Long, long ago, on a planet far, far away, a physics experiment was carried out. First, a 0.250 kg ball with zero net charge was dropped from rest at a height of 1.00 m. The ball landed 0.350 s later. Next, the ball was given a net charge of 7.60 muC and dropped in the same way from the same height. This time the ball fell for 0.645 s before landing.
What is the electric potential at a height of 1.00 {\rm m} above the ground on this planet, given that the electric potential at ground level is zero? (Air resistance can be ignored.)
To find the electric potential at a height of 1.00 m above the ground, we need to consider the change in potential energy of the charged ball as it falls.
First, let's calculate the gravitational potential energy of the uncharged ball when it falls from a height of 1.00 m. The formula for gravitational potential energy is:
PE_gravity = m * g * h
Where,
PE_gravity is the gravitational potential energy,
m is the mass of the ball,
g is the acceleration due to gravity, and
h is the height.
Given:
m = 0.250 kg (mass of the ball)
h = 1.00 m (height)
We need to determine the acceleration due to gravity. The time the ball takes to fall can be used to calculate this.
The equation for the time it takes for an object to fall freely from height h is:
h = (1/2) * g * t^2
Rearranging the equation to solve for g:
g = (2h) / t^2
Given:
h = 1.00 m
t = 0.350 s (time taken by the uncharged ball)
Now we can calculate the acceleration due to gravity:
g = (2 * 1.00 m) / (0.350 s)^2
After calculating, we get:
g = 8.979 m/s^2
Substitute this back into the formula for gravitational potential energy:
PE_gravity = 0.250 kg * 8.979 m/s^2 * 1.00 m
PE_gravity ≈ 2.245 J
Next, let's calculate the gravitational potential energy of the charged ball using the same approach.

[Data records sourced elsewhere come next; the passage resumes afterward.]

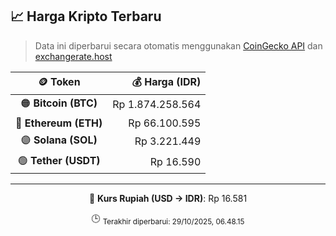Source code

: 

<!-- HARGA_KRIPTO -->
## 📈 Harga Kripto Terbaru

> Data ini diperbarui secara otomatis menggunakan [CoinGecko API](https://www.coingecko.com/) dan [exchangerate.host](https://exchangerate.host/)

<div align="center">

| 🪙 Token | 💰 Harga (IDR) |
|:------:|---------------:|
| 🟠 **Bitcoin (BTC)**   | Rp 1.874.258.564 |
| 🔵 **Ethereum (ETH)**  | Rp 66.100.595 |
| 🟣 **Solana (SOL)**    | Rp 3.221.449 |
| 🟢 **Tether (USDT)**   | Rp 16.590 |

---

💱 **Kurs Rupiah (USD → IDR)**: Rp 16.581

🕒 <sub>Terakhir diperbarui: 29/10/2025, 06.48.15</sub>

</div>
<!-- /HARGA_KRIPTO -->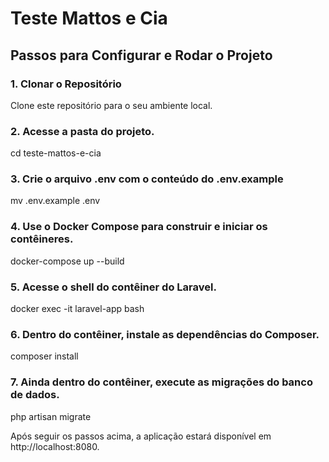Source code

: # Teste Mattos e Cia

## Passos para Configurar e Rodar o Projeto

### 1. Clonar o Repositório

Clone este repositório para o seu ambiente local.

### 2. Acesse a pasta do projeto.

cd teste-mattos-e-cia

### 3. Crie o arquivo .env com o conteúdo do .env.example
mv .env.example .env

### 4. Use o Docker Compose para construir e iniciar os contêineres.
docker-compose up --build

### 5. Acesse o shell do contêiner do Laravel.
docker exec -it laravel-app bash

### 6. Dentro do contêiner, instale as dependências do Composer.
composer install

### 7. Ainda dentro do contêiner, execute as migrações do banco de dados.
php artisan migrate

Após seguir os passos acima, a aplicação estará disponível em http://localhost:8080.
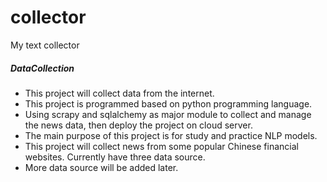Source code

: # collector
My text collector
##### DataCollection
- This project will collect data from the internet.
- This project is programmed based on python programming language.
- Using scrapy and sqlalchemy as major module to collect and manage the news data, then deploy the project on cloud server.
- The main purpose of this project is for study and practice NLP models.
- This project will collect news from some popular Chinese financial websites. Currently have three data source.
- More data source will be added later.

We know that the charge of the ball is 7.60 muC (microCoulombs), which can be converted to Coulombs:
Charge = 7.60 muC = 7.60 x 10^-6 C
The formula for electric potential energy is:
PE_electric = charge * electric potential
We need to find the electric potential. Given that the electric potential at ground level is zero, we can find the electric potential at a height of 1.00 m by calculating the difference in electric potential energy between the two heights.
PE_electric_at_1m - PE_electric_at_ground = ΔPE_electric
Given that PE_electric_at_ground = 0, we have:
ΔPE_electric = PE_electric_at_1m - 0
Now, let's calculate ΔPE_electric.
Given:
charge = 7.60 x 10^-6 C
t = 0.645 s (time taken by the charged ball)
We can find the electric potential energy of the charged ball at a height of 1.00 m using the formula:
PE_electric = charge * electric potential
electric potential = PE_electric / charge
electric potential = (ΔPE_electric + 0) / charge
electric potential = ΔPE_electric / charge
Substitute the values:
electric potential = ((0.250 kg * 8.979 m/s^2 * 1.00 m) - 0) / (7.60 x 10^-6 C)
After calculation, we get:
electric potential ≈ 74,331 V
So, the electric potential at a height of 1.00 m above the ground on this planet is approximately 74,331 V.